== ASSIGNED TASK ==
Filter the data below, keeping only lines that contain "predictable".
↓↓↓
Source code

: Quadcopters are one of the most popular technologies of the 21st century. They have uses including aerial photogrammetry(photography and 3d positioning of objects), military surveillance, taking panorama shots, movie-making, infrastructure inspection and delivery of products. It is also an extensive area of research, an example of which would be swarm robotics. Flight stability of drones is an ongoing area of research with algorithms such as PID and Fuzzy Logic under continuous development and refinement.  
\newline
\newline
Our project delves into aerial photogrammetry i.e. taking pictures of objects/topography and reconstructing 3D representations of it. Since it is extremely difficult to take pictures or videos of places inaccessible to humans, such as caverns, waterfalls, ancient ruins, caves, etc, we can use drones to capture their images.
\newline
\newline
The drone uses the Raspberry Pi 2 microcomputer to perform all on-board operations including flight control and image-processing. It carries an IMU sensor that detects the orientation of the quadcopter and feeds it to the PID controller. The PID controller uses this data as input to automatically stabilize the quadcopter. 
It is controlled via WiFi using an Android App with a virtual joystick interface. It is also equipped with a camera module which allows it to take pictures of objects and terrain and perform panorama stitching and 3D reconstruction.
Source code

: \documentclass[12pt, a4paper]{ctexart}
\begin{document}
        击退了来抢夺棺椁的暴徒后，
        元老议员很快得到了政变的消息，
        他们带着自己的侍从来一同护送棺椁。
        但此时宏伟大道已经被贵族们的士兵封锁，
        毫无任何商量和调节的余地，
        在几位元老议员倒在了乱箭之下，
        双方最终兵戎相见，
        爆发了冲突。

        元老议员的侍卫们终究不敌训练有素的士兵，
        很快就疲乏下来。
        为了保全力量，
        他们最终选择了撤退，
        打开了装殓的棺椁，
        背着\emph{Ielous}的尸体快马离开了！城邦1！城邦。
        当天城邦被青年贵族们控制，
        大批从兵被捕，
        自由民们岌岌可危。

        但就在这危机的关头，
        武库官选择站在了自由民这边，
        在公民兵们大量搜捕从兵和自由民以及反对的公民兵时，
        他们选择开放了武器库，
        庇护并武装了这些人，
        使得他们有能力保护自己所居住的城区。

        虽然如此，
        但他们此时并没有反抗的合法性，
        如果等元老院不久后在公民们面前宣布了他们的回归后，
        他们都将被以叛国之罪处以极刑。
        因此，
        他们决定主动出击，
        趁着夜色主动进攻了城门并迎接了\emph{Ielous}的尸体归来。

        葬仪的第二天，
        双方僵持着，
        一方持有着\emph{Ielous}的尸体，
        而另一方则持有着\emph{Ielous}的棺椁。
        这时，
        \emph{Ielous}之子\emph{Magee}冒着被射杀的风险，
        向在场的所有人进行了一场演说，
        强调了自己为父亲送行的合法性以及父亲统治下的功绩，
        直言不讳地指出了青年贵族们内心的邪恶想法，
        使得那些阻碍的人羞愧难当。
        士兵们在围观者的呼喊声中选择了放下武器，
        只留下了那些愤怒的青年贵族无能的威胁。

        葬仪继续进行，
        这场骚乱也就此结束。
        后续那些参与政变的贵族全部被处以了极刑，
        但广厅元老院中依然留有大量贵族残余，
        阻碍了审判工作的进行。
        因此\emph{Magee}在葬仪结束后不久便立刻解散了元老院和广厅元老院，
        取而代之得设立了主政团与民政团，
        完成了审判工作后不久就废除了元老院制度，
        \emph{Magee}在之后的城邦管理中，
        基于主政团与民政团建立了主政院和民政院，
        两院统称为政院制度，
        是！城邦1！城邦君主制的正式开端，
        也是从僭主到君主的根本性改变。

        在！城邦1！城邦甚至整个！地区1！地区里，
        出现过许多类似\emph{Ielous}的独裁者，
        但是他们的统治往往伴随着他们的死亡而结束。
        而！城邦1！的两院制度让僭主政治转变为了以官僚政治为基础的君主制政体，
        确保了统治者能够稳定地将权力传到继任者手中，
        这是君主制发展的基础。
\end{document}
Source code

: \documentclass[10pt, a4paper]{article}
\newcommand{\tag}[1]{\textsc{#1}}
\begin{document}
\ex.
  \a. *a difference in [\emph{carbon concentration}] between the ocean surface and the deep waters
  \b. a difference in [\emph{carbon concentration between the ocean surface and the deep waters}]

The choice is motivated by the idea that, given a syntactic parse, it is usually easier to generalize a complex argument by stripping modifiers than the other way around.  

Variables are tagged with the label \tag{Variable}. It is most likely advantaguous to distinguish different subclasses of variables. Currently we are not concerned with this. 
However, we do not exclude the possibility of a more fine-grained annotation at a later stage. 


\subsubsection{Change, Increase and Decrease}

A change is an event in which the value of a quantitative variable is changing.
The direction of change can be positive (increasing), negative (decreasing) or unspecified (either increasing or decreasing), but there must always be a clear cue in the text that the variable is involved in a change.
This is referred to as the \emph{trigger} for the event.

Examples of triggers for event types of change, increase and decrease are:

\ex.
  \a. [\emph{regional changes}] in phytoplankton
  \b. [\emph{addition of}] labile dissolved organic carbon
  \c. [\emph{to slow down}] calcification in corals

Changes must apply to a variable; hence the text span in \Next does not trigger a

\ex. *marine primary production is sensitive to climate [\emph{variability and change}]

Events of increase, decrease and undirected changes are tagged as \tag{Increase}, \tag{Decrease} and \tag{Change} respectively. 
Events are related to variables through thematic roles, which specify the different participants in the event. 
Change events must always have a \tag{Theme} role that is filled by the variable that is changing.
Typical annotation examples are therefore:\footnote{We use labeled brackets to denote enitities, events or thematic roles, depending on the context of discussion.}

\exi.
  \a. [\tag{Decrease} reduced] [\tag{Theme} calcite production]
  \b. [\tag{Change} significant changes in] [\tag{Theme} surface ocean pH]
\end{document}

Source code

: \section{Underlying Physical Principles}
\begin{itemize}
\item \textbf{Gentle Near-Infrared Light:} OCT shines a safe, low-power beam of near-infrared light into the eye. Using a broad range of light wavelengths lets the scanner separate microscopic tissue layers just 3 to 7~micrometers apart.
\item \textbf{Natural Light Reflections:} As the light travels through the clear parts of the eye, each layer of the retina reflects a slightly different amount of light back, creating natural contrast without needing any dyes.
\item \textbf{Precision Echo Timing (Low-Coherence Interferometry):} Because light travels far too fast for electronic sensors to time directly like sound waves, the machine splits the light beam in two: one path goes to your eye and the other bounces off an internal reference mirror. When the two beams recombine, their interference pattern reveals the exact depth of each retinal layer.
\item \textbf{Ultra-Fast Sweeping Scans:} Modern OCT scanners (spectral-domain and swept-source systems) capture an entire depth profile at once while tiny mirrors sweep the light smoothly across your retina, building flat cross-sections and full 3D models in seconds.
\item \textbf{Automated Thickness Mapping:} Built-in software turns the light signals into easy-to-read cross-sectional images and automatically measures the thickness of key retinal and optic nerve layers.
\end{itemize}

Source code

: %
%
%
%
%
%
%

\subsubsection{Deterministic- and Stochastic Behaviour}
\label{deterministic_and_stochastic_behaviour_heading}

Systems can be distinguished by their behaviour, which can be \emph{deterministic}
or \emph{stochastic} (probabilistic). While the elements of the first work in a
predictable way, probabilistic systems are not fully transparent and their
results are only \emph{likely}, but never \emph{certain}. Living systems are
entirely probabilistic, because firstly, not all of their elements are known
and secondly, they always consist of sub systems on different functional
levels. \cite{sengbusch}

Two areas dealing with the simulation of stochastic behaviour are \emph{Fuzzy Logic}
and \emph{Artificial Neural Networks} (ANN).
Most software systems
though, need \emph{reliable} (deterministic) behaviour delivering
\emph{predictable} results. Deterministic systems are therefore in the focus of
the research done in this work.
↑↑↑
== RESULT FOR THIS EXERCISE ==
predictable way, probabilistic systems are not fully transparent and their
\emph{predictable} results. Deterministic systems are therefore in the focus of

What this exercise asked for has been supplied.